> **Supplied records**:
▬▬▬▬▬▬▬▬▬▬
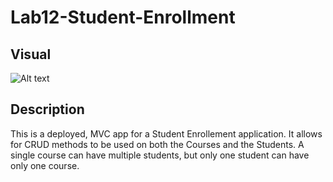 # Lab12-Student-Enrollment

## Visual
![Alt text](https://github.com/MinMaxed/Lab13-Student-Enrollment/blob/master/Visual.png)

## Description
This is a deployed, MVC app for a Student Enrollement application. It allows for CRUD methods to be used on both the Courses and the Students. A single course can have multiple students, but only one student can have only one course.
▬▬▬▬▬▬▬▬▬▬
> **What is being asked**:
Show the lines of the records above that mention "Visual".

> **Reply to the exercise**:
## Visual
![Alt text](https://github.com/MinMaxed/Lab13-Student-Enrollment/blob/master/Visual.png)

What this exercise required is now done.